Cinema e Televisão

“The Father”: Por favor, protejam Sir Anthony Hopkins a todo o custo

Talvez The Father não seja um filme para todos; mas é um filme que todos deveriam ver. Florian Zeller, romancista e dramaturgo francês, estreou a peça homónima (“Le Père”) em setembro de 2012, em Paris, e, depois de a mesma ter vencido um Prémio Molière e ter percorrido teatros de todo o mundo (incluindo Portugal), foi surpreendentemente transposta dos palcos para o grande ecrã.

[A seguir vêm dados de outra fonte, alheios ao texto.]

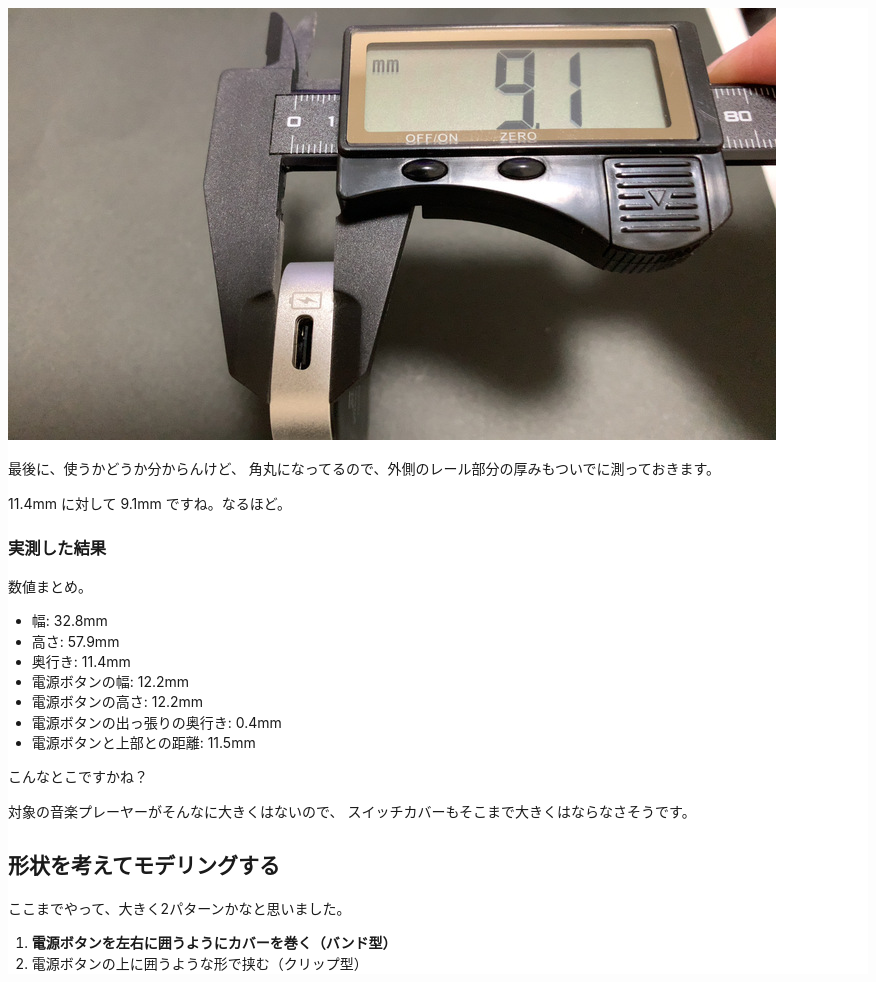 ![実測](resource12.jpg)

最後に、使うかどうか分からんけど、
角丸になってるので、外側のレール部分の厚みもついでに測っておきます。

11.4mm に対して 9.1mm ですね。なるほど。

### 実測した結果

数値まとめ。

- 幅: 32.8mm
- 高さ: 57.9mm
- 奥行き: 11.4mm
- 電源ボタンの幅: 12.2mm
- 電源ボタンの高さ: 12.2mm
- 電源ボタンの出っ張りの奥行き: 0.4mm
- 電源ボタンと上部との距離: 11.5mm

こんなとこですかね？

対象の音楽プレーヤーがそんなに大きくはないので、
スイッチカバーもそこまで大きくはならなさそうです。



## 形状を考えてモデリングする

ここまでやって、大きく2パターンかなと思いました。

1. **電源ボタンを左右に囲うようにカバーを巻く（バンド型）**
2. 電源ボタンの上に囲うような形で挟む（クリップ型）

Quando decidiu dirigir The Father enquanto sua primeira obra cinematográfica, Zeller sabia bem que a personagem do pai tinha de ser interpretada por aquele que considera ser o “maior ator vivo” – Anthony Hopkins –, tanto que decidiu alterar o nome do protagonista de André para… Anthony. A interpretação exímia valeu ao ator galês o Óscar de Melhor Ator na cerimónia realizada em abril deste ano, o segundo da sua carreira – o primeiro recebeu-o quando vestiu a pele do inesquecível Dr. Hannibal Lecter em The Silence of the Lambs –, tornando-o, assim, na pessoa mais velha a receber uma estatueta dourada, aos 83 anos. Esta vitória causou, apesar disso, algum rebuliço na Internet, uma vez que se supunha que seria Chadwick Boseman a receber o galardão a título póstumo.

Anthony Hopkins e Olivia Coleman são pai e filha em The Father. Fonte: MoMA

A narrativa é-nos apresentada como sendo relativamente simples. Anthony (o protagonista) é um senhor octogenário que habita sozinho no seu apartamento. A sua filha, Anne (interpretada pela atriz britânica Olivia Colman, que também arrecadou, em 2019, o Óscar de Melhor Atriz com The Favourite), está de partida de Paris, depois de se ter apaixonado por um homem, e luta para que o seu pai aparentemente temperamental aceite uma das enfermeiras que ela, em vão, tenta contratar para o auxiliar no dia a dia. Anthony passa o tempo todo à procura do seu relógio, o qual perde frequentemente – ou será que, na realidade, perde a noção do tempo que passa por ele?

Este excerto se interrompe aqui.